«Una opción política que defienda los derechos sociales sólo tiene sentido si la próxima ley general de sanidad nace en la marea blanca, la de educación en la marea verde y la de vivienda, en las asambleas de la PAH. Las palabras solas no valen: la única medida de la democracia es su capacidad de generar realidad»
“Y aquel príncipe que se ha apoyado sólo sobre sus palabras, encontrándose desnudo de otras preparaciones, fracasa”.
Niccoló Macchiavelli, Il Principe
1. Hay dos ejes fundamentales que sirven hoy de orientación a la política antagonista: el eje arriba/abajo (que reordena la cuestión del sujeto y apunta a los lugares de la emancipación) y el eje vertical/horizontal (que reordena el “cómo” de la política y apunta a la manera de habitar esos lugares). Estos dos ejes fueron la espina dorsal del 15M, cuyo famoso programa de “mínimos” podría resumirse a posteriori en una doble exigencia: desmontar la escena de la representación política moderna (“no nos representan”) y dar lugar a un proceso radical de democratización política, económica y social (“lo llaman democracia y no lo es”).
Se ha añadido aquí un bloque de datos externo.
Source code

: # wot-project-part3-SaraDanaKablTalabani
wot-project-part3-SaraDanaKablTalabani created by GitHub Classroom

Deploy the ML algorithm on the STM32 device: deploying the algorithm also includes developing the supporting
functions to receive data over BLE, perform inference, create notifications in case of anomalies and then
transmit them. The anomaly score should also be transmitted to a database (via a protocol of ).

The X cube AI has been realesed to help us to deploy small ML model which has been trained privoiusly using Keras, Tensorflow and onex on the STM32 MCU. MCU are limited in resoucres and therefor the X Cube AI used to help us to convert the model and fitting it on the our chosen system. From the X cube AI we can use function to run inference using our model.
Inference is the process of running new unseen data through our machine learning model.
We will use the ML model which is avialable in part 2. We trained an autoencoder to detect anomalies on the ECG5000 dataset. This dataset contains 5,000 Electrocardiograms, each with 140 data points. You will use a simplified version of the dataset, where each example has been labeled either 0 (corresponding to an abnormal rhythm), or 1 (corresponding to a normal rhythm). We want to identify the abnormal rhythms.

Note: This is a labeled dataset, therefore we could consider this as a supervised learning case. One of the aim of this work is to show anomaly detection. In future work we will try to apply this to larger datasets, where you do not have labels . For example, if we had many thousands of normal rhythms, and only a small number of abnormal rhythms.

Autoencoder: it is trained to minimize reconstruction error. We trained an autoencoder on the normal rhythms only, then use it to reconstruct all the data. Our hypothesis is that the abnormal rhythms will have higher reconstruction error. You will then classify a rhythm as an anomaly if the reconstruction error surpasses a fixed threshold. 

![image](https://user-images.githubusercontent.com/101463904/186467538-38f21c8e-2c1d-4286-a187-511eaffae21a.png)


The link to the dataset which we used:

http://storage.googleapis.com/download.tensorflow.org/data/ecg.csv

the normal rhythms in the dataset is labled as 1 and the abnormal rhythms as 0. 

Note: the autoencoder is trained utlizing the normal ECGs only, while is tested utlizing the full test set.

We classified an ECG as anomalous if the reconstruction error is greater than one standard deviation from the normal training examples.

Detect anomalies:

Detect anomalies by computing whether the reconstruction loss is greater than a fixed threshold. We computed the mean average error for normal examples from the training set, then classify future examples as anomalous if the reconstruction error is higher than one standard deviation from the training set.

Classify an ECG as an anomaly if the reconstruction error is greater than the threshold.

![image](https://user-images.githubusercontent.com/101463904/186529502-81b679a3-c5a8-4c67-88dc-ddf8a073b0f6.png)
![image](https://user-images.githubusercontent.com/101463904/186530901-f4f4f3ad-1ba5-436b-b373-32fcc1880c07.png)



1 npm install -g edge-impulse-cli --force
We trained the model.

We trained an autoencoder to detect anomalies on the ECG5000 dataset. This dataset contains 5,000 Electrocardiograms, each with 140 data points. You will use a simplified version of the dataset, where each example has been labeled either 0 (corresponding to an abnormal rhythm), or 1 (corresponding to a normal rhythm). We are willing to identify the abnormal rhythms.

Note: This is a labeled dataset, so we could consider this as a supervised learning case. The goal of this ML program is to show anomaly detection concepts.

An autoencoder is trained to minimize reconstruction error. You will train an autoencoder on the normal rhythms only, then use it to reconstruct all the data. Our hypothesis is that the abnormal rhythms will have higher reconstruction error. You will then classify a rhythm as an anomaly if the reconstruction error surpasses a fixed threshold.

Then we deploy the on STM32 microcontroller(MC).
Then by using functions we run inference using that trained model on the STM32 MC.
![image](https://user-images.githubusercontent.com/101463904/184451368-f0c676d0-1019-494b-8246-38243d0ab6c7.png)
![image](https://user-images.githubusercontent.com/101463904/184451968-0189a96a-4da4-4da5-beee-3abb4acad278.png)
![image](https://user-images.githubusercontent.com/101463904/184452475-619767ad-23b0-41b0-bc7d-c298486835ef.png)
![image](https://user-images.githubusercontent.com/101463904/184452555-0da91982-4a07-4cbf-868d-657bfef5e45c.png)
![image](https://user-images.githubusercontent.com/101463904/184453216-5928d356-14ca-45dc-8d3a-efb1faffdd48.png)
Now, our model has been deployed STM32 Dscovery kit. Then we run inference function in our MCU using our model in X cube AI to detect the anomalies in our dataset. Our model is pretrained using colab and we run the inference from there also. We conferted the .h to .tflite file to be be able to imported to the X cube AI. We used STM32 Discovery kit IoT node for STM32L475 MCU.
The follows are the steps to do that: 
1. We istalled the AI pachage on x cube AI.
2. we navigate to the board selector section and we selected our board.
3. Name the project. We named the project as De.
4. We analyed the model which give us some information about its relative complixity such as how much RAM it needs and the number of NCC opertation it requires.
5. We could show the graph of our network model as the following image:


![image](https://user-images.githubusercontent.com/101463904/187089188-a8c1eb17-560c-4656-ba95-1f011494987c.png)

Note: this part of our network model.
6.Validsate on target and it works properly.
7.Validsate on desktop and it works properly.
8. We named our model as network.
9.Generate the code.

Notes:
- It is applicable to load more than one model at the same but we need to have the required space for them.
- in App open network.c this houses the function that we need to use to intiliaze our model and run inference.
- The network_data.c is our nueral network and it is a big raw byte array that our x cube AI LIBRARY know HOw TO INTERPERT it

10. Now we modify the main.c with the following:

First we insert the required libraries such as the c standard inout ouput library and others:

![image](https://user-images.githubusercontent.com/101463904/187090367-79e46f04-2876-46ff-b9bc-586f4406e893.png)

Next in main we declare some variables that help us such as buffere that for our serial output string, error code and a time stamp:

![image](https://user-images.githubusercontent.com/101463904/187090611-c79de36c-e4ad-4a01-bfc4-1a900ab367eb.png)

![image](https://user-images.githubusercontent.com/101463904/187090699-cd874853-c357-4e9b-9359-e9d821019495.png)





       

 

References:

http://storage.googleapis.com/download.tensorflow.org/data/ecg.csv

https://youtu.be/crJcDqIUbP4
¿Pero cómo recorrer el camino entre esos dos polos? ¿Cómo generar formas de institucionalidad que sean tan diferentes del orden existente como capaces de hacerle frente y ocupar su lugar? ¿Qué política requiere esa transición de la representación a la democracia?
2. La lógica de la representación queda ilustrada en la imagen del Leviatán: un cuerpo común sublime y poderoso, formado por una multitud de individuos que encuentran en la figura del representante la coherencia y viabilidad de las que carecen. Esa lógica postula (impone, asume) que todos los ciudadanos están de algún modo presentes en la persona del poder, y a continuación postula (impone, asume) cualquier acto del poder como expresión de la libre voluntad de todos los ciudadanos.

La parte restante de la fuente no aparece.